Pakistan Telecommunications Company Ltd. (PTCL), Telenor Pakistan (Private) Ltd, Pak Telecom Mobile Ltd (PTML), Pakistan Mobile Communication Ltd (PMCL) and Deodar Private Ltd. have filed separate petitions asking the authority to approve the revision of the tariff for telecommunications operators from the commercial to industrial category, in light of the status granted by Government Notification No. l (11)/2004-lnvIIl, dated of 20.04.2004, according to which the telecommunications sector, including cellular operators, has been classified as an industry.

The NEPRA hearing in the matter of the petition filed by PTCL took place on April 05, 2022 during the hearing regarding the petitions of PTML, PMCL and Deodar Pvt. Ltd., was scheduled for 05 July 2022 and brought together the petitioners, the intervener Mr/s CM Pak (Zong), the Ministry of Energy, K-Electric, the Central Electricity Purchasing Agency (CPPA ) and other relevant stakeholders.

The AMF is of the opinion that the term “value added” used in the definition of industry for the purposes of applying the industrial supply rate is used in the context of value added through a process of manufacturing or production. In the event that a broader meaning of the term “value added” is assumed, a large number of commercial activities will fall under the definition of “industry” for the purposes of the electricity tariff, which cannot be l intent of the definition given in the final consumer rate determinations.

It is pertinent to note that the consumer categories currently used in final consumer tariff determinations are mainly the legacy that the electricity sector used under WAPDA as a vertically integrated utility. After the NEPRA Act was amended in 2018, the power to prescribe categories of consumers was specifically given to the federal government. Similarly, in the rate determinations for end consumers, “industrial supply” is defined as “industrial supply means the supply for bona fide industrial purposes in factories, including the supply required for offices and for the operation standard in the industry”. Further, “line of business” is defined as “a bona fide business or establishment engaged in the manufacture, value addition and/or processing of goods”.

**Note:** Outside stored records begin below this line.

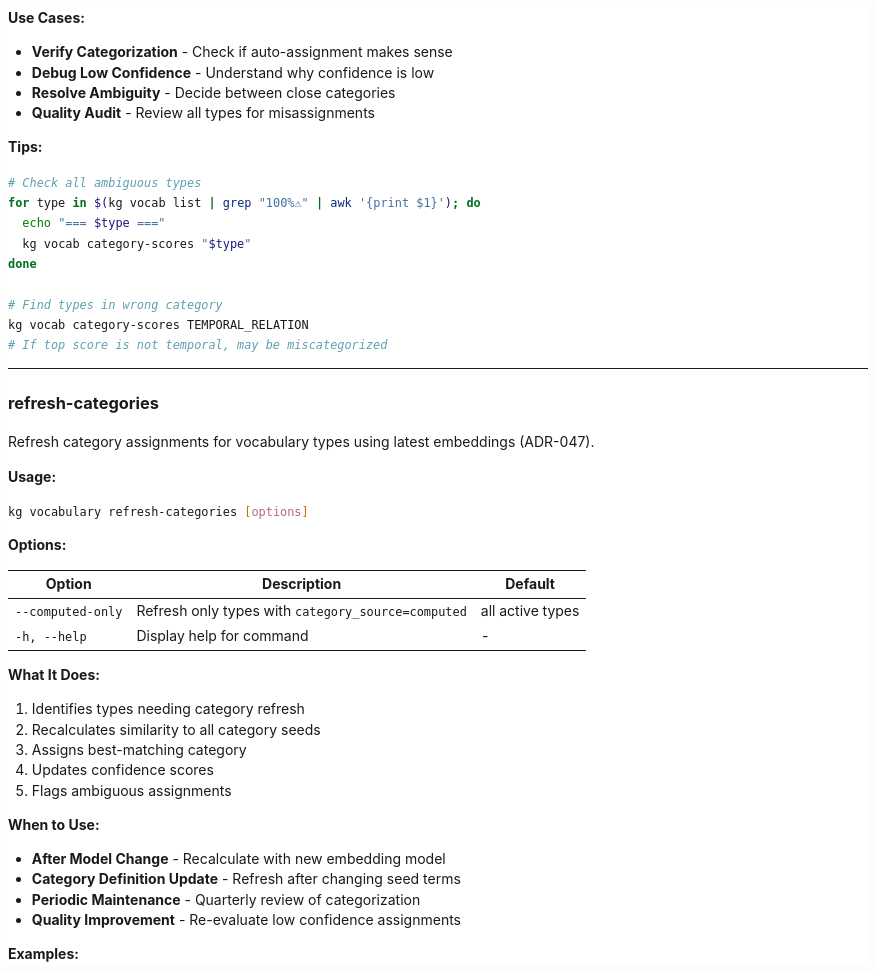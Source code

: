 **Use Cases:**

- **Verify Categorization** - Check if auto-assignment makes sense
- **Debug Low Confidence** - Understand why confidence is low
- **Resolve Ambiguity** - Decide between close categories
- **Quality Audit** - Review all types for misassignments

**Tips:**

```bash
# Check all ambiguous types
for type in $(kg vocab list | grep "100%⚠" | awk '{print $1}'); do
  echo "=== $type ==="
  kg vocab category-scores "$type"
done

# Find types in wrong category
kg vocab category-scores TEMPORAL_RELATION
# If top score is not temporal, may be miscategorized
```

---

### refresh-categories

Refresh category assignments for vocabulary types using latest embeddings (ADR-047).

**Usage:**
```bash
kg vocabulary refresh-categories [options]
```

**Options:**

| Option | Description | Default |
|--------|-------------|---------|
| `--computed-only` | Refresh only types with `category_source=computed` | all active types |
| `-h, --help` | Display help for command | - |

**What It Does:**

1. Identifies types needing category refresh
2. Recalculates similarity to all category seeds
3. Assigns best-matching category
4. Updates confidence scores
5. Flags ambiguous assignments

**When to Use:**

- **After Model Change** - Recalculate with new embedding model
- **Category Definition Update** - Refresh after changing seed terms
- **Periodic Maintenance** - Quarterly review of categorization
- **Quality Improvement** - Re-evaluate low confidence assignments

**Examples:**
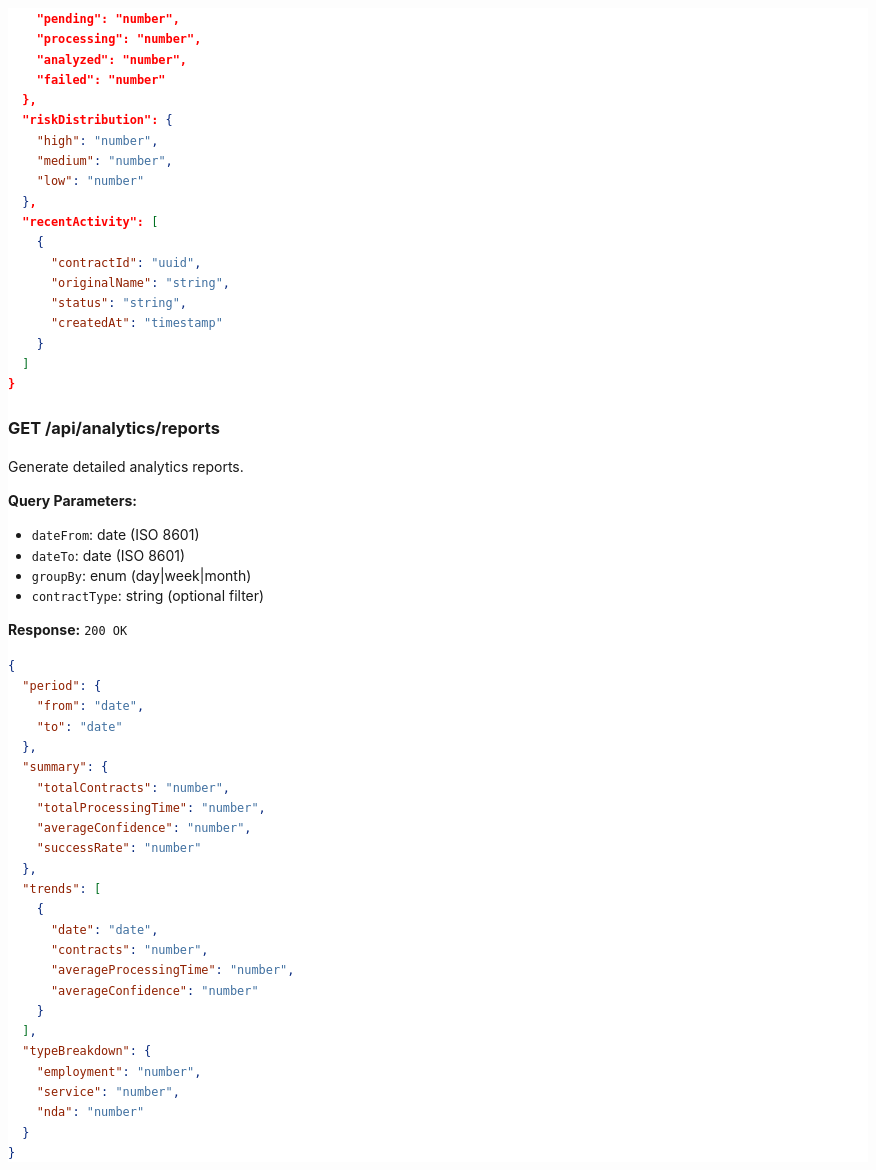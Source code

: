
 ```json
    "pending": "number",
    "processing": "number",
    "analyzed": "number",
    "failed": "number"
  },
  "riskDistribution": {
    "high": "number",
    "medium": "number",
    "low": "number"
  },
  "recentActivity": [
    {
      "contractId": "uuid",
      "originalName": "string",
      "status": "string",
      "createdAt": "timestamp"
    }
  ]
}
```

### GET /api/analytics/reports
Generate detailed analytics reports.

**Query Parameters:**
- `dateFrom`: date (ISO 8601)
- `dateTo`: date (ISO 8601)
- `groupBy`: enum (day|week|month)
- `contractType`: string (optional filter)

**Response:** `200 OK`
```json
{
  "period": {
    "from": "date",
    "to": "date"
  },
  "summary": {
    "totalContracts": "number",
    "totalProcessingTime": "number",
    "averageConfidence": "number",
    "successRate": "number"
  },
  "trends": [
    {
      "date": "date",
      "contracts": "number",
      "averageProcessingTime": "number",
      "averageConfidence": "number"
    }
  ],
  "typeBreakdown": {
    "employment": "number",
    "service": "number",
    "nda": "number"
  }
}
```
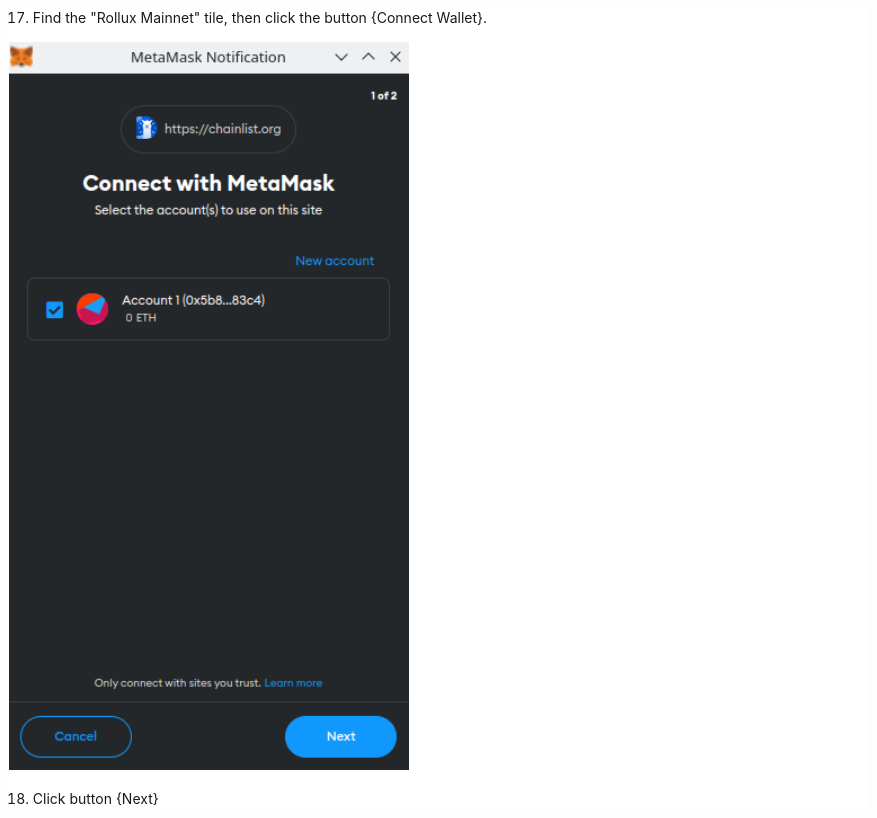 17.  Find the "Rollux Mainnet" tile, then click the button {Connect Wallet}.

<div>
<img width="400" src="../../assets/docs/help/mmwalkthrough7.png">
</div>

18.  Click button {Next}

<div>
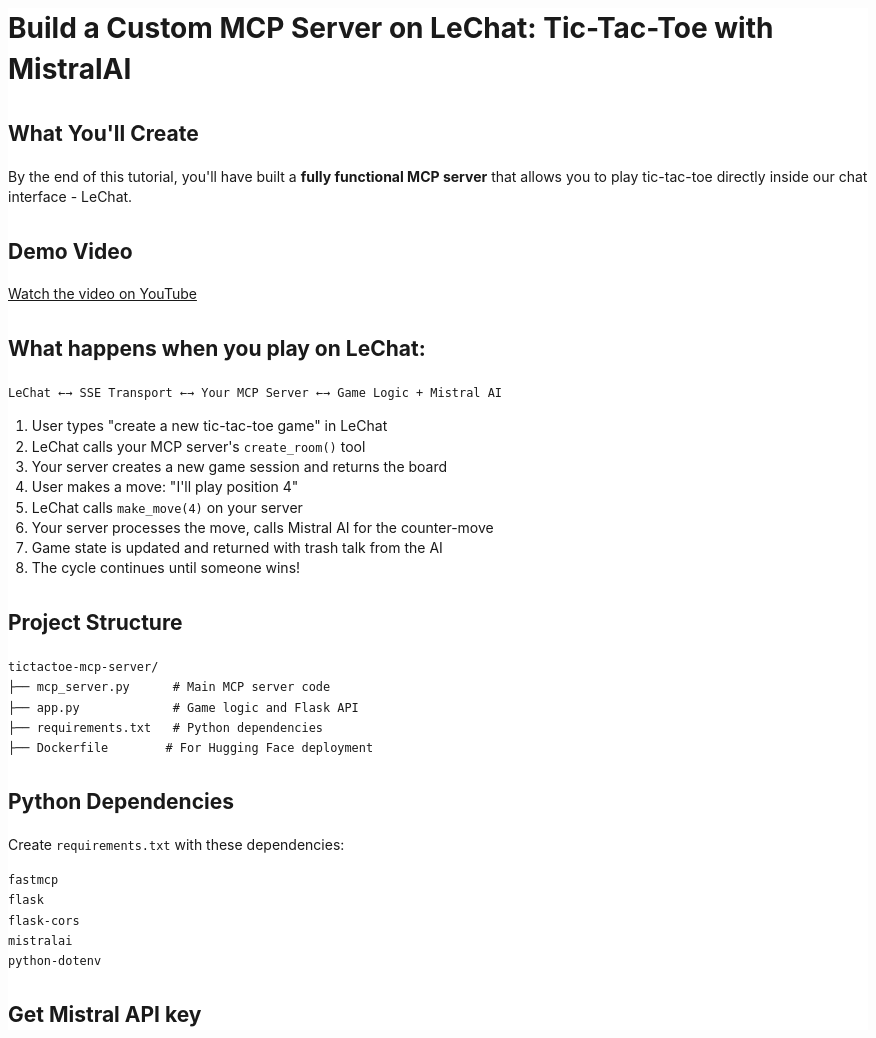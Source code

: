 # Build a Custom MCP Server on LeChat: Tic-Tac-Toe with MistralAI

## What You'll Create

By the end of this tutorial, you'll have built a **fully functional MCP server** that allows you to play tic-tac-toe directly inside our chat interface - LeChat.

## Demo Video

[Watch the video on YouTube](https://www.youtube.com/embed/ZVxBW2UNGpk)

## What happens when you play on LeChat:

```
LeChat ←→ SSE Transport ←→ Your MCP Server ←→ Game Logic + Mistral AI
```

1. User types "create a new tic-tac-toe game" in LeChat
2. LeChat calls your MCP server's `create_room()` tool
3. Your server creates a new game session and returns the board
4. User makes a move: "I'll play position 4"
5. LeChat calls `make_move(4)` on your server
6. Your server processes the move, calls Mistral AI for the counter-move
7. Game state is updated and returned with trash talk from the AI
8. The cycle continues until someone wins!

## Project Structure

```
tictactoe-mcp-server/
├── mcp_server.py      # Main MCP server code
├── app.py             # Game logic and Flask API
├── requirements.txt   # Python dependencies  
├── Dockerfile        # For Hugging Face deployment
```

## Python Dependencies

Create `requirements.txt` with these dependencies:

```txt
fastmcp
flask
flask-cors
mistralai
python-dotenv
```

## Get Mistral API key
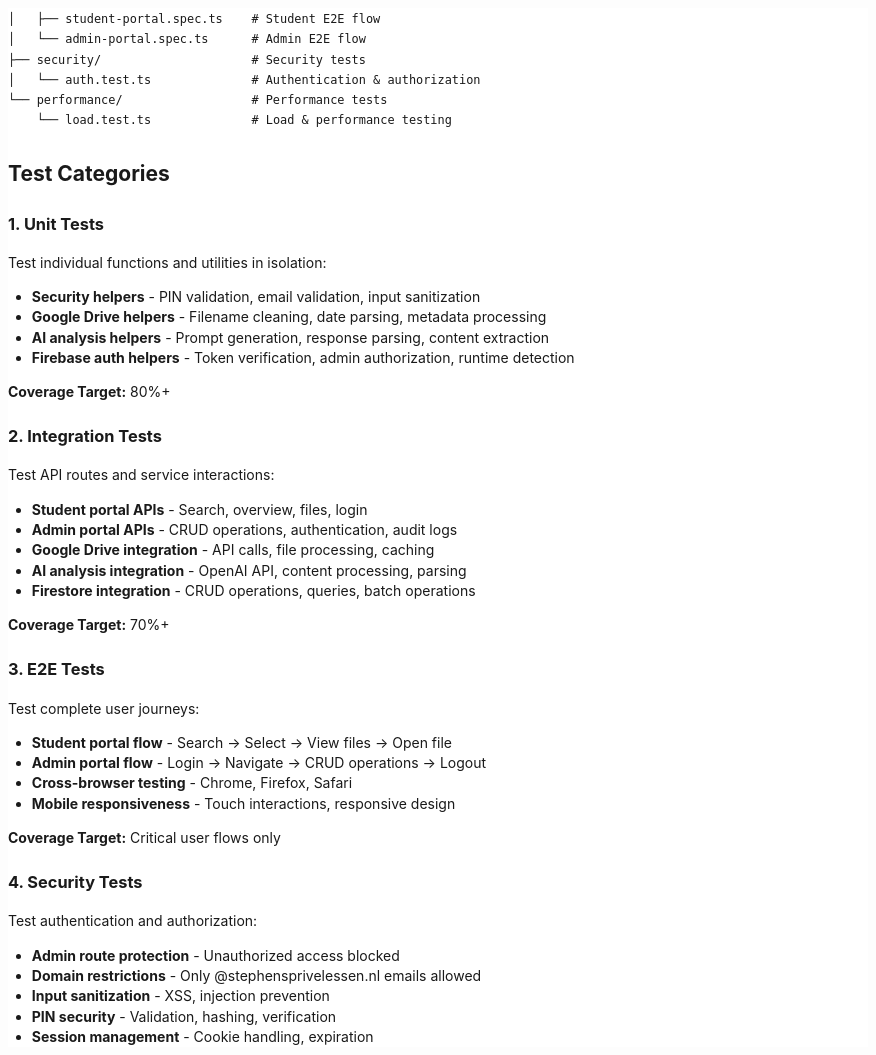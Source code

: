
 ```
│   ├── student-portal.spec.ts    # Student E2E flow
│   └── admin-portal.spec.ts      # Admin E2E flow
├── security/                     # Security tests
│   └── auth.test.ts              # Authentication & authorization
└── performance/                  # Performance tests
    └── load.test.ts              # Load & performance testing
```

## Test Categories

### 1. Unit Tests

Test individual functions and utilities in isolation:

- **Security helpers** - PIN validation, email validation, input sanitization
- **Google Drive helpers** - Filename cleaning, date parsing, metadata processing
- **AI analysis helpers** - Prompt generation, response parsing, content extraction
- **Firebase auth helpers** - Token verification, admin authorization, runtime detection

**Coverage Target:** 80%+

### 2. Integration Tests

Test API routes and service interactions:

- **Student portal APIs** - Search, overview, files, login
- **Admin portal APIs** - CRUD operations, authentication, audit logs
- **Google Drive integration** - API calls, file processing, caching
- **AI analysis integration** - OpenAI API, content processing, parsing
- **Firestore integration** - CRUD operations, queries, batch operations

**Coverage Target:** 70%+

### 3. E2E Tests

Test complete user journeys:

- **Student portal flow** - Search → Select → View files → Open file
- **Admin portal flow** - Login → Navigate → CRUD operations → Logout
- **Cross-browser testing** - Chrome, Firefox, Safari
- **Mobile responsiveness** - Touch interactions, responsive design

**Coverage Target:** Critical user flows only

### 4. Security Tests

Test authentication and authorization:

- **Admin route protection** - Unauthorized access blocked
- **Domain restrictions** - Only @stephensprivelessen.nl emails allowed
- **Input sanitization** - XSS, injection prevention
- **PIN security** - Validation, hashing, verification
- **Session management** - Cookie handling, expiration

The words “Industrial Supply means the supply for bona fide industrial purposes in factories”, as used in the definition of Industrial Supply, indicate the intention to apply the Industrial Supply Tariff to industries involved in certain manufacturing or production activities.

According to the Pakistan Factories Act 1934, a “factory” means any premises, including its compound, in which ten or more workers work or have worked on any day in the preceding twelve months, and in any part of which a process of manufacture is operated or is customarily operated with or without the aid of energy, but does not include a mine, subject to the application of the Mines Act, 1923 (IV of 1923):

As such, companies in the telecommunications sector cannot be called factories; therefore, in the considered opinion of the Authority, this may not qualify the criteria for applying the tariff in the “industrial supply” category, said NEPRA in its judgment.

Telecom operators in Pakistan provide mobile and broadband services to 188 million subscribers with an annual turnover of over Rs. 400 billion, creating 25,000 direct and indirect jobs. The telecommunications sector has brought in foreign direct investment of over $10 billion to date and continues to do so in the form of license renewals, spectrum fees, and more.

Meanwhile, Federal Minister of Information Technology and Telecommunications, Syed Amin Ul Haque, has expressed concern over NEPRA’s decision to reject the telecommunications companies’ request to grant the tariff. industrial electricity.

In a statement, he said that the telecommunications sector has been given industry status by the government and we believe it is the right of telecommunications companies to obtain electricity tariffs at industrial rates.

He added that the issue is not only limited to the telecommunications sector, but can be an important step towards providing better facilities to consumers and attracting foreign investors.